Short Story ⟡ Informatics

I Tried Encoding Our Relationship

After-school thoughts on expressing human relationships from the perspective of encoding and data compression.

  • #encoding
  • #compression
  • #relationship
  • #representation

"If you had to describe Aoi-senpai and Yuki's relationship in one word?"

Riku suddenly asked.

Yuki pondered. "That's difficult."

"That's an encoding problem," Aoi said.

"Encoding?"

"Representing complex information with limited symbols. Human relationships can also be encoded."

Riku opened his notebook. "How?"

"For example, the word 'friends.' This is a code that compresses various relationships."

Yuki understood. "But 'friends' alone doesn't tell the specific nature of the relationship."

"Exactly. So sometimes more precise encoding is needed."

Aoi drew a diagram on the whiteboard.

"There's a method to represent relationships in multiple dimensions. Trust level, intimacy level, shared time, etc."

"Like a vector," Riku said.

"Exactly. Relationship = (trust: 0.9, intimacy: 0.7, shared time: 300 hours). A multidimensional vector."

Yuki became interested. "Then we can express it accurately."

"We can. But there's a problem."

"Problem?"

"Too much information. When explaining to someone, conveying all dimensions is inefficient."

Riku laughed. "So that's why we compress to 'friends.'"

"Yes. In information theory, this is called lossy compression. Some information is lost, but it becomes efficient."

Yuki wrote in the notebook. "What's the difference between lossless and lossy compression?"

"Lossless compression can be fully restored. Lossy compression keeps only important features."

"Specific example?"

Aoi explained. "Think of photos. PNG is lossless, JPEG is lossy. JPEG discards fine details, but it's sufficient for human eyes."
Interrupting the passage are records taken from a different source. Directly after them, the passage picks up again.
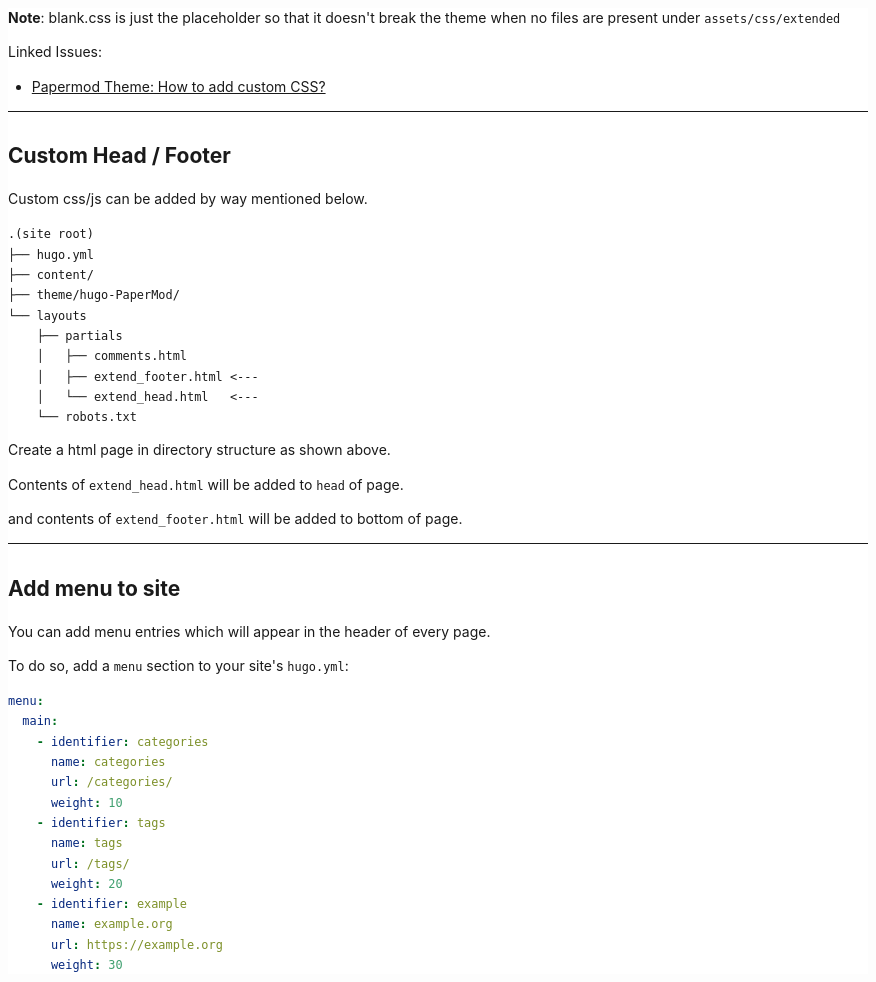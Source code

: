 **Note**: blank.css is just the placeholder so that it doesn't break the theme when no files are present under `assets/css/extended`

Linked Issues:

- [Papermod Theme: How to add custom CSS?](https://discourse.gohugo.io/t/papermod-theme-how-to-add-custom-css/30165)

---

## Custom Head / Footer

Custom css/js can be added by way mentioned below.

```
.(site root)
├── hugo.yml
├── content/
├── theme/hugo-PaperMod/
└── layouts
    ├── partials
    │   ├── comments.html
    │   ├── extend_footer.html <---
    │   └── extend_head.html   <---
    └── robots.txt
```

Create a html page in directory structure as shown above.

Contents of `extend_head.html` will be added to `head` of page.

and contents of `extend_footer.html` will be added to bottom of page.

---

## Add menu to site

You can add menu entries which will appear in the header of every page.

To do so, add a `menu` section to your site's `hugo.yml`:

```yml {linenos=true}
menu:
  main:
    - identifier: categories
      name: categories
      url: /categories/
      weight: 10
    - identifier: tags
      name: tags
      url: /tags/
      weight: 20
    - identifier: example
      name: example.org
      url: https://example.org
      weight: 30
```
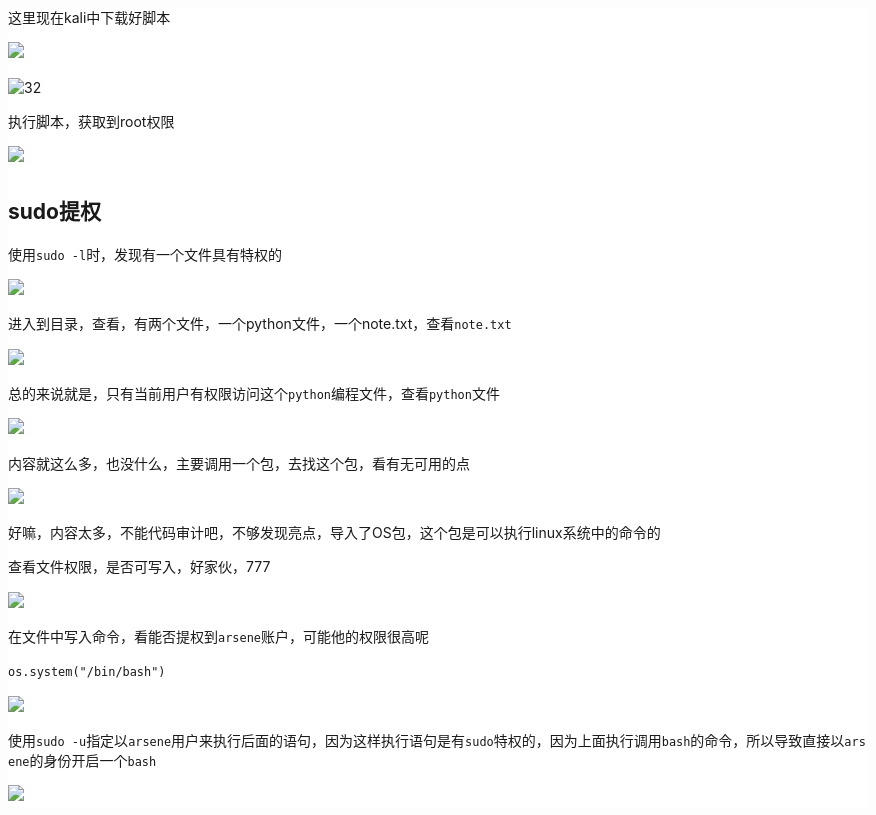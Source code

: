 这里现在kali中下载好脚本

![](D:\stu\vulnhub\empire靶场\pic\31.jpg)

![32](D:\stu\vulnhub\empire靶场\pic\32.jpg)



执行脚本，获取到root权限

![](D:\stu\vulnhub\empire靶场\pic\33.jpg)





## sudo提权

使用`sudo -l`时，发现有一个文件具有特权的

![](D:\stu\vulnhub\empire靶场\pic\34.jpg)



进入到目录，查看，有两个文件，一个python文件，一个note.txt，查看`note.txt`

![](D:\stu\vulnhub\empire靶场\pic\35.jpg)



总的来说就是，只有当前用户有权限访问这个`python`编程文件，查看`python`文件

![](D:\stu\vulnhub\empire靶场\pic\36.jpg)

内容就这么多，也没什么，主要调用一个包，去找这个包，看有无可用的点

![](D:\stu\vulnhub\empire靶场\pic\37.jpg)



好嘛，内容太多，不能代码审计吧，不够发现亮点，导入了OS包，这个包是可以执行linux系统中的命令的

查看文件权限，是否可写入，好家伙，777

![](D:\stu\vulnhub\empire靶场\pic\38.jpg)



在文件中写入命令，看能否提权到`arsene`账户，可能他的权限很高呢

```
os.system("/bin/bash")
```

![](D:\stu\vulnhub\empire靶场\pic\39.jpg)



使用`sudo -u`指定以`arsene`用户来执行后面的语句，因为这样执行语句是有`sudo`特权的，因为上面执行调用`bash`的命令，所以导致直接以`arsene`的身份开启一个`bash`

![](D:\stu\vulnhub\empire靶场\pic\40.jpg)
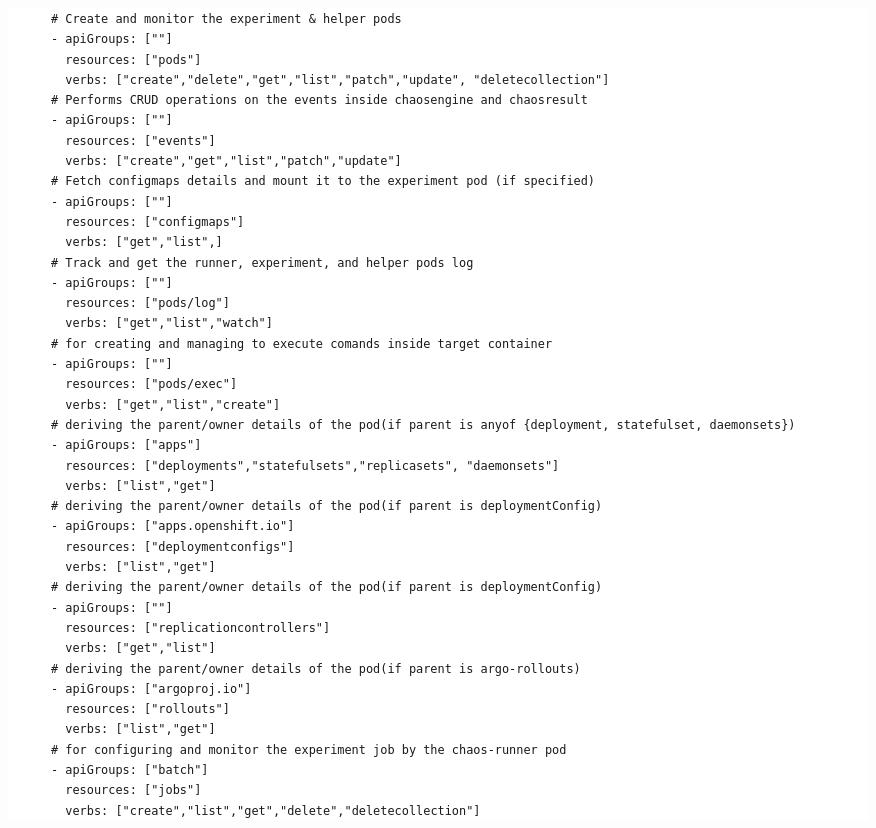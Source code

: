           # Create and monitor the experiment & helper pods
          - apiGroups: [""]
            resources: ["pods"]
            verbs: ["create","delete","get","list","patch","update", "deletecollection"]
          # Performs CRUD operations on the events inside chaosengine and chaosresult
          - apiGroups: [""]
            resources: ["events"]
            verbs: ["create","get","list","patch","update"]
          # Fetch configmaps details and mount it to the experiment pod (if specified)
          - apiGroups: [""]
            resources: ["configmaps"]
            verbs: ["get","list",]
          # Track and get the runner, experiment, and helper pods log 
          - apiGroups: [""]
            resources: ["pods/log"]
            verbs: ["get","list","watch"]  
          # for creating and managing to execute comands inside target container
          - apiGroups: [""]
            resources: ["pods/exec"]
            verbs: ["get","list","create"]
          # deriving the parent/owner details of the pod(if parent is anyof {deployment, statefulset, daemonsets})
          - apiGroups: ["apps"]
            resources: ["deployments","statefulsets","replicasets", "daemonsets"]
            verbs: ["list","get"]
          # deriving the parent/owner details of the pod(if parent is deploymentConfig)  
          - apiGroups: ["apps.openshift.io"]
            resources: ["deploymentconfigs"]
            verbs: ["list","get"]
          # deriving the parent/owner details of the pod(if parent is deploymentConfig)
          - apiGroups: [""]
            resources: ["replicationcontrollers"]
            verbs: ["get","list"]
          # deriving the parent/owner details of the pod(if parent is argo-rollouts)
          - apiGroups: ["argoproj.io"]
            resources: ["rollouts"]
            verbs: ["list","get"]
          # for configuring and monitor the experiment job by the chaos-runner pod
          - apiGroups: ["batch"]
            resources: ["jobs"]
            verbs: ["create","list","get","delete","deletecollection"]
"Complete reproduction isn't needed for relationships either?"

"In most cases, no. 'Senior and junior,' 'friends,' 'colleagues.' These are rough classifications, but sufficient for daily conversation."

Riku asked, "But sometimes you want to convey precisely?"

"Then you increase the bits. 'Close friend,' 'trustworthy senior,' 'comfortable person to be with.' More bits for more accuracy."

Yuki understood. "Change encoding precision according to purpose?"

"Exactly. Adaptive encoding. Choose optimal representation according to context."

Aoi gave another example. "Same with emotions. 'Happy' is a rough code. But 'a happiness that warms the heart' is more detailed."

"More detail is better?"

"Not necessarily. You need to consider the receiver's processing capacity—channel capacity."

Riku looked confused. "Channel capacity?"

"The limit of information the other person can understand. Overly complex explanations don't get through."

Yuki gave an example. "When meeting someone for the first time, they can't remember a detailed self-introduction."

"Exactly. So initially use coarse encoding. Gradually refine it."

Riku laughed. "Is the process of becoming friends a process of increasing encoding precision?"

Aoi looked impressed. "Good insight. The deeper mutual understanding grows, the more compressed communication becomes possible."

"Compressed communication?"

"When shared knowledge increases, you can convey much with few words. 'That time' becomes understood."

Yuki nodded. "Information-theoretically, mutual information is increasing."

"Exactly. As common context increases, efficient encoding becomes possible."

Riku wrote in his notebook. "So what's perfect encoding?"

"Perfection doesn't exist," Aoi answered. "There's always a tradeoff. Precision and efficiency, brevity and accuracy."

"Balance is important?"

"Yes. Like Huffman coding—encode frequent things briefly, rare things at length."

Yuki asked, "What's frequent in human relationships?"

"'Good morning,' 'thank you,' 'sorry.' These are short and frequently used."

"Efficient codes," Riku understood.

Aoi smiled. "Language itself is a code system optimized through long evolution."

"So," Yuki asked, "how would you encode your relationship with me now?"

Aoi thought briefly. "'Companions learning together,' maybe. But that's just one encoding."

"There are other encodings?"

"Many. Encoding changes with perspective. That's the richness of human relationships."

The three discussed relationship encoding in the sunset club room.

Perfect expression doesn't exist, but appropriate encoding is possible.

And that encoding itself becomes dialogue that deepens relationships.